Data for review.
++++++++++
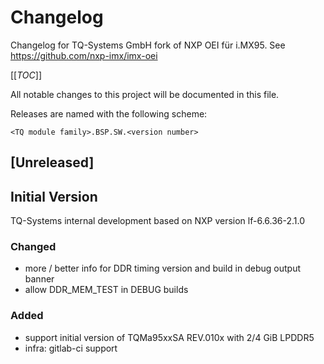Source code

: # Changelog

Changelog for TQ-Systems GmbH fork of NXP OEI für i.MX95. See https://github.com/nxp-imx/imx-oei

[[_TOC_]]

All notable changes to this project will be documented in this file.

Releases are named with the following scheme:

`<TQ module family>.BSP.SW.<version number>`

## [Unreleased]

## Initial Version

TQ-Systems internal development based on NXP version lf-6.6.36-2.1.0

### Changed

* more / better info for DDR timing version and build in debug output banner
* allow DDR_MEM_TEST in DEBUG builds

### Added

* support initial version of TQMa95xxSA REV.010x with 2/4 GiB LPDDR5
* infra: gitlab-ci support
++++++++++
Work to be completed. Write out exactly the lines that fall from the line with "All notable changes" to the line with "debug output banner" in the records above, keeping both ends.

Written reply.
All notable changes to this project will be documented in this file.

Releases are named with the following scheme:

`<TQ module family>.BSP.SW.<version number>`

## [Unreleased]

## Initial Version

TQ-Systems internal development based on NXP version lf-6.6.36-2.1.0

### Changed

* more / better info for DDR timing version and build in debug output banner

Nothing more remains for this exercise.